Now, a meta-analysis (study of studies) published in Nature Sustainability titled “Influence of land tenure interventions on human well-being and environmental outcomes” has concluded that, on average, these effects tend to be beneficial. There is strong support for the finding that strengthening LTS is, on the whole, associated with positive human well-being outcomes – particularly through land formalization. There is also a positive association between strengthening of LTS and desirable environmental outcomes, but the finding is not as strong.
The meta-analysis synthesizes the findings of 117 quantitative studies, conducted from 1990 to 2018 in 42 countries. Approximately half the studies are of ‘high rigor’ in the sense of being randomized control trials, or involving the use of a difference-in-difference approach, counterfactuals, or control groups. Of the 117 studies, 92 look at human well-being outcomes, 48 at environmental outcomes, and 23 at both.
The authors acknowledge that the aggregation of studies, large as it is, may give disproportionate attention to some subjects and approaches at the expense of others. For example, there is strong attention to agriculture to the partial exclusion of nomadic, pastoralist, and indigenous populations. A strong focus on titling tends to obscure attention to devolution, information campaigns, conflict resolution, and strengthening the governance of customary institutions.
Tenure conditions and institutions vary enormously not only across but also within countries, but several countries account for a disproportionate share of the 117 studies. Among the possible reasons for this geographical skew are conjunctural and time-specific conditions that made certain countries the focus of research scrutiny, whereas other countries got less attention because of unfriendly institutions and challenging research environments.

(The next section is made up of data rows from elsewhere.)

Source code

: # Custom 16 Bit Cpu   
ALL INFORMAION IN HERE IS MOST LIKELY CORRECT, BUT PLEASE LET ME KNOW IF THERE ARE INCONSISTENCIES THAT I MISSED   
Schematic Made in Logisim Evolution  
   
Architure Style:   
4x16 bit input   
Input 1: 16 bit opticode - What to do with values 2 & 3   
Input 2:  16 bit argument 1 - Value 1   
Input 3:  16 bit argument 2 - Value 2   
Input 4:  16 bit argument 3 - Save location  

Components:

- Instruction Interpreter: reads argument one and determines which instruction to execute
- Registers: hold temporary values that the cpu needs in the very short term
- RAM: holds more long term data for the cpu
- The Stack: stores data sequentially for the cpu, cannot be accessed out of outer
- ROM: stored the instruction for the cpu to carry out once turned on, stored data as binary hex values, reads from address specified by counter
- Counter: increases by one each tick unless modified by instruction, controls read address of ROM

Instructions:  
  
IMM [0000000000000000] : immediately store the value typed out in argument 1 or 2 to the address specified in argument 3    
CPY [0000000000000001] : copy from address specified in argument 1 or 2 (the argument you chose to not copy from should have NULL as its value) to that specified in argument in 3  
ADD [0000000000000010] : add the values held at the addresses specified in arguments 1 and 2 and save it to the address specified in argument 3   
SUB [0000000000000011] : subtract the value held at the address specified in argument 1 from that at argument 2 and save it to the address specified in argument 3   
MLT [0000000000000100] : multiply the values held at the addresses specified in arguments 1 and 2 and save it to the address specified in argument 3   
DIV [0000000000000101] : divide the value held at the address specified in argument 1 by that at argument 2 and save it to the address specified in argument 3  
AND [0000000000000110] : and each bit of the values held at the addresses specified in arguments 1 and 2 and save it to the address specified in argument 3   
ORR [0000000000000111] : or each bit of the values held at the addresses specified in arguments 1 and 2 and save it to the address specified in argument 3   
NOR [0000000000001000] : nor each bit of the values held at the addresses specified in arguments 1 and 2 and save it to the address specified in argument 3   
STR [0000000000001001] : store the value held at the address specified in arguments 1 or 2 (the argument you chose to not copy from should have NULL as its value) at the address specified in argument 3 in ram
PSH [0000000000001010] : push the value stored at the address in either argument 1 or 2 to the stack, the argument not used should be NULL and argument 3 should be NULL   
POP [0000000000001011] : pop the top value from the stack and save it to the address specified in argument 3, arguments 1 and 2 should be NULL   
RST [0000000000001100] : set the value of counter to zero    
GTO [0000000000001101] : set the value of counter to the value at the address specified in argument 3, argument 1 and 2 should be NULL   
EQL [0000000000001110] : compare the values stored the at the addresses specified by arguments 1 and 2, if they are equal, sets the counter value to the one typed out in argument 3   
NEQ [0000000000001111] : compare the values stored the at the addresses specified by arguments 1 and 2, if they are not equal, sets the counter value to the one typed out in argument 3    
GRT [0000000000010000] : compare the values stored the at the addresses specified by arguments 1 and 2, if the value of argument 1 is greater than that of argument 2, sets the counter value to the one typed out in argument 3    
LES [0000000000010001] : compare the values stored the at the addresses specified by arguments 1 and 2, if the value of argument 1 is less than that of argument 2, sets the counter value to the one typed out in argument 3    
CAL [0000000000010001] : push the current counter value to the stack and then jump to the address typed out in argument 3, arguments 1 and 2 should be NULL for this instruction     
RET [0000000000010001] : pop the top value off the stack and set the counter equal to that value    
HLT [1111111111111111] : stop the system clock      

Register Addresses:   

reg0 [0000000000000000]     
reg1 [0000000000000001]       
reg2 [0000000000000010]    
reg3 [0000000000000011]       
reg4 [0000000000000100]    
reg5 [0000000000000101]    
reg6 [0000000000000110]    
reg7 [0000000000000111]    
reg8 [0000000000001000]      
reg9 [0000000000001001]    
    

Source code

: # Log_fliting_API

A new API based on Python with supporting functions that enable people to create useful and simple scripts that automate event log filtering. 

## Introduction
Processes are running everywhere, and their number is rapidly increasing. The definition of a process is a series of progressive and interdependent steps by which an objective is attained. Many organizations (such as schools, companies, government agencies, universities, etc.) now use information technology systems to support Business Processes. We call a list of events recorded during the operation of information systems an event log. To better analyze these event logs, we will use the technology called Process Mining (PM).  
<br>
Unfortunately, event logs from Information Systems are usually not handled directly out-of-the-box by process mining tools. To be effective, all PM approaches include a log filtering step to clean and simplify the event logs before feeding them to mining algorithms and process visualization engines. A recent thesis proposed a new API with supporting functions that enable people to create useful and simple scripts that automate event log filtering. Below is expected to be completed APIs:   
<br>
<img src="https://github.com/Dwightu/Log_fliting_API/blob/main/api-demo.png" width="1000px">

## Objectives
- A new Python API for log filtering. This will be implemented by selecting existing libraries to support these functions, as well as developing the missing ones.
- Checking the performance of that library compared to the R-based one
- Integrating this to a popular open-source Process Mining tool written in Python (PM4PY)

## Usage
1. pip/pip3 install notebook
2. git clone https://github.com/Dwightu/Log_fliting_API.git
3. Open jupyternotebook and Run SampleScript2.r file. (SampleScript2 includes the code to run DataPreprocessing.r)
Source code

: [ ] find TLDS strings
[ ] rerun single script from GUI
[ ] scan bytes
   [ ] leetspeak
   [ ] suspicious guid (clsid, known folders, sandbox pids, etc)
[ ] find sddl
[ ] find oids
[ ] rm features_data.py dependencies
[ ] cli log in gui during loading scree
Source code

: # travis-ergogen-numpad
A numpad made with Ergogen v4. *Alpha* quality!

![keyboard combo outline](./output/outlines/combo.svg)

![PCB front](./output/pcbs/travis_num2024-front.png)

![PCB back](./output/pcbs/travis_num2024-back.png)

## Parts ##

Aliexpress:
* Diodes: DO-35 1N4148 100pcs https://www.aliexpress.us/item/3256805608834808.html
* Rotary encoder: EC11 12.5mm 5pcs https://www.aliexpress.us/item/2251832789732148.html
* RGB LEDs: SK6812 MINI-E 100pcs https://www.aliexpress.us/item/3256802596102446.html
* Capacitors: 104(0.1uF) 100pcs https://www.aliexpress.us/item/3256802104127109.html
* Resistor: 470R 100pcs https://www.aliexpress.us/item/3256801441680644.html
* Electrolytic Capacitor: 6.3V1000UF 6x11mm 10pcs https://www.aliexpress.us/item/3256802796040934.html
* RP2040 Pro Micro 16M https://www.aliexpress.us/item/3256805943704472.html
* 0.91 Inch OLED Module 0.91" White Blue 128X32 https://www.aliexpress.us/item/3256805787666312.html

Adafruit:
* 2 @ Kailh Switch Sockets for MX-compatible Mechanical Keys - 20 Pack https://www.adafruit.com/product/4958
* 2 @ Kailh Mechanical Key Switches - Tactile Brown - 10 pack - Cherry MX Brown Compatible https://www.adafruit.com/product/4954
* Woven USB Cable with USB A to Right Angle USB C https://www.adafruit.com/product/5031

Few studies have explicitly investigated the causal effects of LTS on Indigenous Peoples and local communities (IPLCs), as only four studies (three in South America and one in Indonesia) identified IPLCs as their study population. These studies evaluated the impacts of changes in land use planning and management, often in conjunction with land rights clarification and formalization. Part of the challenge in studying community-based tenure stems from its fluidity in tenure form (i.e., often becoming privatized) over time due to interventions.
Another challenge is that the definition of a “community” may also vary depending on whether it is seen from the lens of local people or the government, and if it’s based on local governance and cultural context. For example, studies from countries such as Ethiopia, China, and Vietnam often emphasized that land is owned by the State, or that collective and rural households have only usufruct rights to land for a certain amount of time. In these contexts, the bundle of rights of private ownership is more restricted, and community ownership is broader in scope and less autonomous in rule-making relative to lands under less-authoritative governance. IPLCs are increasingly recognized as critical stakeholders to advance sustainable development, climate change, and biodiversity goals, and it is critical that they are involved in development, implementation, and monitoring and evaluation of land policies that can directly affect their land, livelihoods, and overall well-being. In turn, these communities may be empowered and capture the benefits from these efforts.
The study concludes there is much that remains to be known about the effects of LTS. Given this and the high and growing importance of tenure on an increasingly crowded planet, the authors call for more research. An integrative approach, looking both at well-being and environmental outcomes, is a priority given the potential for rich insights and the dearth of such research to date. Shining a light on countries either insufficiently or not yet examined is also deemed important. Other priorities include conducting research over a longer period (inter alia to get better insights on environmental outcomes), having more studies with a ‘high rigor’ approach, and giving more attention to effects on biodiversity, and to the indirect impacts of LTS.